▸ **Exercise directions**: For the material that follows, return exactly the lines from the one with "- This exercise" through the one with "So far we have", both ends included.
============
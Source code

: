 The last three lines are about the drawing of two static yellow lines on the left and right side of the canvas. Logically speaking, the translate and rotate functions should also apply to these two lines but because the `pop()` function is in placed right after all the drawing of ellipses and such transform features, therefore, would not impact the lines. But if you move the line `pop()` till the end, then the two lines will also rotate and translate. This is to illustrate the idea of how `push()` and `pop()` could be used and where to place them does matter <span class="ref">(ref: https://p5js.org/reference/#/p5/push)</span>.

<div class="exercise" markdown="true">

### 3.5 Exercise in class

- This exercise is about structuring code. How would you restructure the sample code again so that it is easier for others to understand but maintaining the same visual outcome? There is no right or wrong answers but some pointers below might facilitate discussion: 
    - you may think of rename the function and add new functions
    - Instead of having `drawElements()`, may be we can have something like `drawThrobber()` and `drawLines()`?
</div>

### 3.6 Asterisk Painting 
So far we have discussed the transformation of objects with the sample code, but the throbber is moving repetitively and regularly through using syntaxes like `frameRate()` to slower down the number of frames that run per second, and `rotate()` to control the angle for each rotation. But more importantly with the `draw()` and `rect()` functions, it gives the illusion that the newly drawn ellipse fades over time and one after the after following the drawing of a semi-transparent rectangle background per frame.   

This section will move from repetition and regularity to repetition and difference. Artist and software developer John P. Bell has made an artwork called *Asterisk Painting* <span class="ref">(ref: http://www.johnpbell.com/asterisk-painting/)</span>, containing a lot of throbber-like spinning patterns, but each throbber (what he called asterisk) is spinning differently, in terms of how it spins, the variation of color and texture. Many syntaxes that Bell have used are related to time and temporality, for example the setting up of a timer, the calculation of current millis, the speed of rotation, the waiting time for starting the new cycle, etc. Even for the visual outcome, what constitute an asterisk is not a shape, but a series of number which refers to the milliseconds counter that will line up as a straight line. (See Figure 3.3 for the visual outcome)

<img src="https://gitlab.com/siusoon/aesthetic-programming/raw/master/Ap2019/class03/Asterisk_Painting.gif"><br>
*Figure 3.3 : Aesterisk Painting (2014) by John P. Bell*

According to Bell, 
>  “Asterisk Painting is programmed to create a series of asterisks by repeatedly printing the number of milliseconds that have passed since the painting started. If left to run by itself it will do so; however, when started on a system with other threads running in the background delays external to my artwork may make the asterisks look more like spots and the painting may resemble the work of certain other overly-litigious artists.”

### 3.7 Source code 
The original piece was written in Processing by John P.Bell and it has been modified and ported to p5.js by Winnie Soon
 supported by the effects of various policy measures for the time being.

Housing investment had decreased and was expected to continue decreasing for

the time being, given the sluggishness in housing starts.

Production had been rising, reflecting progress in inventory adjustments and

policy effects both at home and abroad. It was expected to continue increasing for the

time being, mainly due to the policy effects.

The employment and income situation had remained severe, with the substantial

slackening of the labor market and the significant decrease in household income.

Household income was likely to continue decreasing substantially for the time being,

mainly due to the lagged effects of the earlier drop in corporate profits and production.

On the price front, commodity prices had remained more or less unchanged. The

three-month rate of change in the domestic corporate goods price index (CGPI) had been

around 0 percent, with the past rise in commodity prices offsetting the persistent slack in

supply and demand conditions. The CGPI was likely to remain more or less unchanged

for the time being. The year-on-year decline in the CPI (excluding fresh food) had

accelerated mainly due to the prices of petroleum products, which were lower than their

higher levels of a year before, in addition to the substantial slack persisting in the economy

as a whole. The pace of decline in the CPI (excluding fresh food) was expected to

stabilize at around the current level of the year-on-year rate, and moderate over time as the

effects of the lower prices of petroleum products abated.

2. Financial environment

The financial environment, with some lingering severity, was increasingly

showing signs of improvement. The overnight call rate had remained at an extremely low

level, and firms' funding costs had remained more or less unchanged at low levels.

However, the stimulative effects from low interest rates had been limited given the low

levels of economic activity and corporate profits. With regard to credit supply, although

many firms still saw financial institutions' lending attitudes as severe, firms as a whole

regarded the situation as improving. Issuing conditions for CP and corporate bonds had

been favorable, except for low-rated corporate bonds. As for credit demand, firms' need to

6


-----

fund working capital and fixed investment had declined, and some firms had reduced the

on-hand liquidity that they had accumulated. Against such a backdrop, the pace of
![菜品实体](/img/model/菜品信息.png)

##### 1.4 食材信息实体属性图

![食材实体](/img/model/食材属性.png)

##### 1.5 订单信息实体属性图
============
▸ **The answer**:
- This exercise is about structuring code. How would you restructure the sample code again so that it is easier for others to understand but maintaining the same visual outcome? There is no right or wrong answers but some pointers below might facilitate discussion: 
    - you may think of rename the function and add new functions
    - Instead of having `drawElements()`, may be we can have something like `drawThrobber()` and `drawLines()`?
</div>

### 3.6 Asterisk Painting 
So far we have discussed the transformation of objects with the sample code, but the throbber is moving repetitively and regularly through using syntaxes like `frameRate()` to slower down the number of frames that run per second, and `rotate()` to control the angle for each rotation. But more importantly with the `draw()` and `rect()` functions, it gives the illusion that the newly drawn ellipse fades over time and one after the after following the drawing of a semi-transparent rectangle background per frame.   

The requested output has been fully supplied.